Input data:
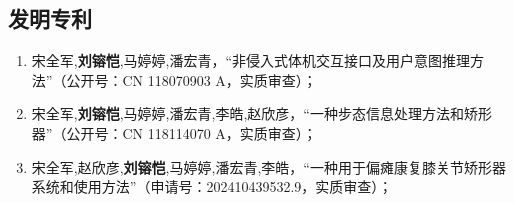 \begin{publications}
\section*{发明专利}
\begin{enumerate}
\item 宋全军,\textbf{刘镕恺},马婷婷,潘宏青，“非侵入式体机交互接口及用户意图推理方法”（公开号：CN 118070903 A，实质审查）；
\item 宋全军,\textbf{刘镕恺},马婷婷,潘宏青,李皓,赵欣彦，“一种步态信息处理方法和矫形器”（公开号：CN 118114070 A，实质审查）；
\item 宋全军,赵欣彦,\textbf{刘镕恺},马婷婷,潘宏青,李皓，“一种用于偏瘫康复膝关节矫形器系统和使用方法”（申请号：202410439532.9，实质审查）；
\end{enumerate}


\end{publications}
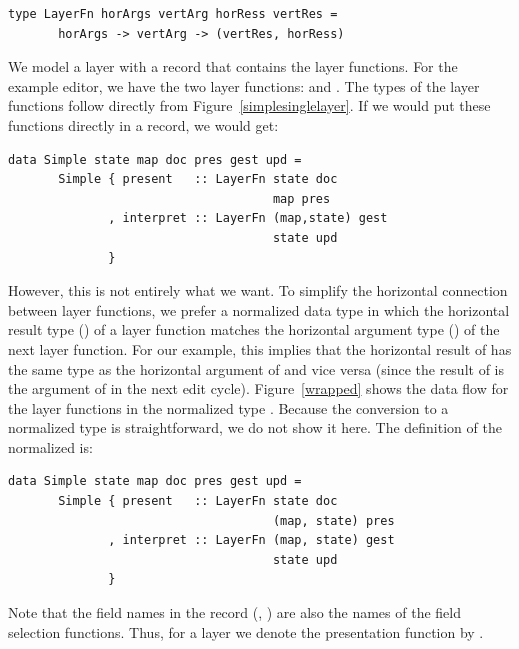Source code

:\documentclass[preprint,natbib]{sigplanconf}
\begin{document}
\begin{small}
\begin{verbatim}
type LayerFn horArgs vertArg horRess vertRes =
       horArgs -> vertArg -> (vertRes, horRess)
\end{verbatim}
\end{small}

We model a layer with a record that contains the layer functions. For the example editor, we have the two layer functions:  and . The types of the layer functions follow directly from Figure~\ref{simplesinglelayer}.  If we would put these functions directly in a record, we would get:

\begin{small}
\begin{verbatim}
data Simple state map doc pres gest upd =
       Simple { present   :: LayerFn state doc 
                                     map pres
              , interpret :: LayerFn (map,state) gest
                                     state upd
              }
\end{verbatim}
\end{small}


However, this is not entirely what we want. To simplify the horizontal connection between layer functions, we prefer a normalized data type in which the horizontal result type () of a layer function matches the horizontal argument type () of the next layer function. For our example, this implies that the horizontal result of  has the same type as the horizontal argument of  and vice versa (since the result of  is the argument of  in the next edit cycle). Figure~\ref{wrapped} shows the data flow for the layer functions in the normalized type . Because the conversion to a normalized type is straightforward, we do not show it here. The definition of the normalized  is:

\begin{small}
\begin{verbatim}
data Simple state map doc pres gest upd =
       Simple { present   :: LayerFn state doc 
                                     (map, state) pres
              , interpret :: LayerFn (map, state) gest
                                     state upd
              }
\end{verbatim}
\end{small}


Note that the field names in the record (, ) are also the names of the field selection functions. Thus, for a layer  we denote the presentation function by . 
\end{document}
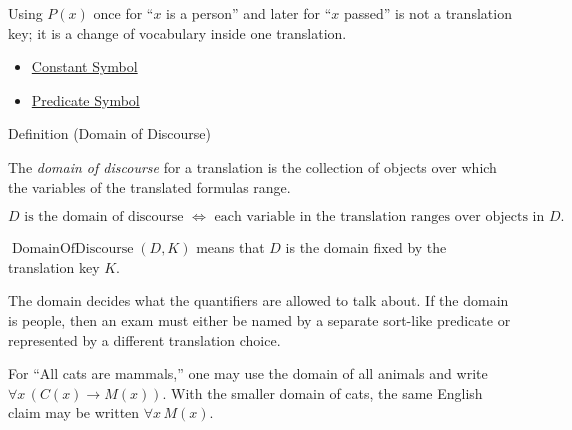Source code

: \begin{remark*}
Using \(P(x)\) once for ``\(x\) is a person'' and later for ``\(x\) passed'' is
not a translation key; it is a change of vocabulary inside one translation.
\end{remark*}

\begin{dependencies}
\begin{itemize}
  \item \hyperref[def:constant-symbol]{Constant Symbol}
  \item \hyperref[def:predicate-symbol]{Predicate Symbol}
\end{itemize}
\end{dependencies}

\begin{definitionbox}{Definition (Domain of Discourse)}
\begin{definition}
\label{def:domain-of-discourse-predicate-logic}
The \emph{domain of discourse} for a translation is the collection of objects
over which the variables of the translated formulas range.
\end{definition}
\end{definitionbox}

\begin{remark*}
\[
D \text{ is the domain of discourse }
\Longleftrightarrow
\text{ each variable in the translation ranges over objects in }D.
\]
\end{remark*}

\begin{remark*}
\(\operatorname{DomainOfDiscourse}(D,K)\) means that \(D\) is the domain fixed
by the translation key \(K\).
\end{remark*}

\begin{remark*}[Interpretation]
The domain decides what the quantifiers are allowed to talk about. If the
domain is people, then an exam must either be named by a separate sort-like
predicate or represented by a different translation choice.
\end{remark*}

\begin{remark*}[Examples]
For ``All cats are mammals,'' one may use the domain of all animals and write
\(\forall x\,(C(x)\to M(x))\). With the smaller domain of cats, the same English
claim may be written \(\forall x\,M(x)\).
\end{remark*}

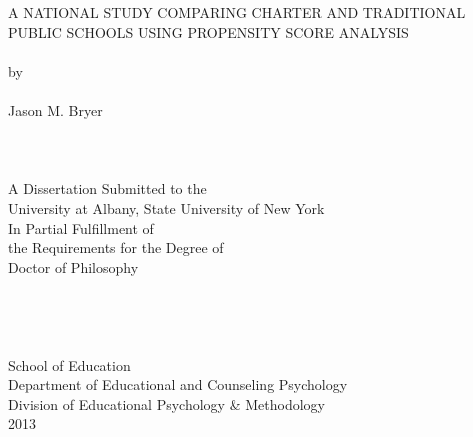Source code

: \documentclass[letterpaper,12p,twoside]{article} %
\begin{document}
\begin{titlepage}
\vspace*{\fill}
\begin{center}
\uppercase{A National Study Comparing Charter and Traditional\\Public Schools Using Propensity Score Analysis}\\
\ \\
by
\ \\ \ \\
Jason M. Bryer\\
\ \\ \ \\ \ \\
A Dissertation Submitted to the\\
University at Albany, State University of New York\\
In Partial Fulfillment of\\
the Requirements for the Degree of\\
Doctor of Philosophy\\
\ \\ \ \\ \ \\ \ \\
School of Education\\
Department of Educational and Counseling Psychology\\
Division of Educational Psychology \& Methodology\\
2013
\end{center}
\vspace*{\fill}
\end{titlepage}
\setcounter{page}{2}
\newpage


\ \\
\cleardoublepage
\end{document}
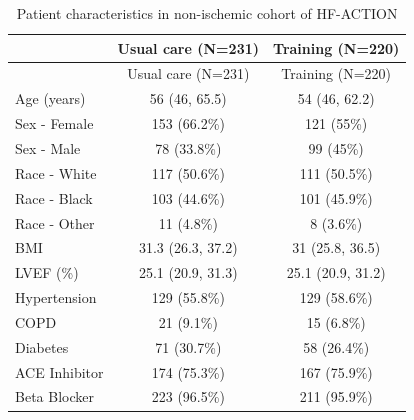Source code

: \documentclass[
  letterpaper,
  DIV=11,
  numbers=noendperiod]{scrreprt}
\begin{document}
\hypertarget{tbl-hfaction-reg-tabone}{}
\begin{longtable}[]{@{}lcc@{}}
\caption{\label{tbl-hfaction-reg-tabone}Patient characteristics in
non-ischemic cohort of HF-ACTION}\tabularnewline
\toprule\noalign{}
& Usual care (N=231) & Training (N=220) \\
\midrule\noalign{}
\endfirsthead
\toprule\noalign{}
& Usual care (N=231) & Training (N=220) \\
\midrule\noalign{}
\endhead
\bottomrule\noalign{}
\endlastfoot
Age (years) & 56 (46, 65.5) & 54 (46, 62.2) \\
Sex - Female & 153 (66.2\%) & 121 (55\%) \\
Sex - Male & 78 (33.8\%) & 99 (45\%) \\
Race - White & 117 (50.6\%) & 111 (50.5\%) \\
Race - Black & 103 (44.6\%) & 101 (45.9\%) \\
Race - Other & 11 (4.8\%) & 8 (3.6\%) \\
BMI & 31.3 (26.3, 37.2) & 31 (25.8, 36.5) \\
LVEF (\%) & 25.1 (20.9, 31.3) & 25.1 (20.9, 31.2) \\
Hypertension & 129 (55.8\%) & 129 (58.6\%) \\
COPD & 21 (9.1\%) & 15 (6.8\%) \\
Diabetes & 71 (30.7\%) & 58 (26.4\%) \\
ACE Inhibitor & 174 (75.3\%) & 167 (75.9\%) \\
Beta Blocker & 223 (96.5\%) & 211 (95.9\%) \\
\end{longtable}
\end{document}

The problem:
Go through the entries and filter for lines holding the word "Using"; copy each match.

Finished exercise:
Using \(P(x)\) once for ``\(x\) is a person'' and later for ``\(x\) passed'' is
\uppercase{A National Study Comparing Charter and Traditional\\Public Schools Using Propensity Score Analysis}\\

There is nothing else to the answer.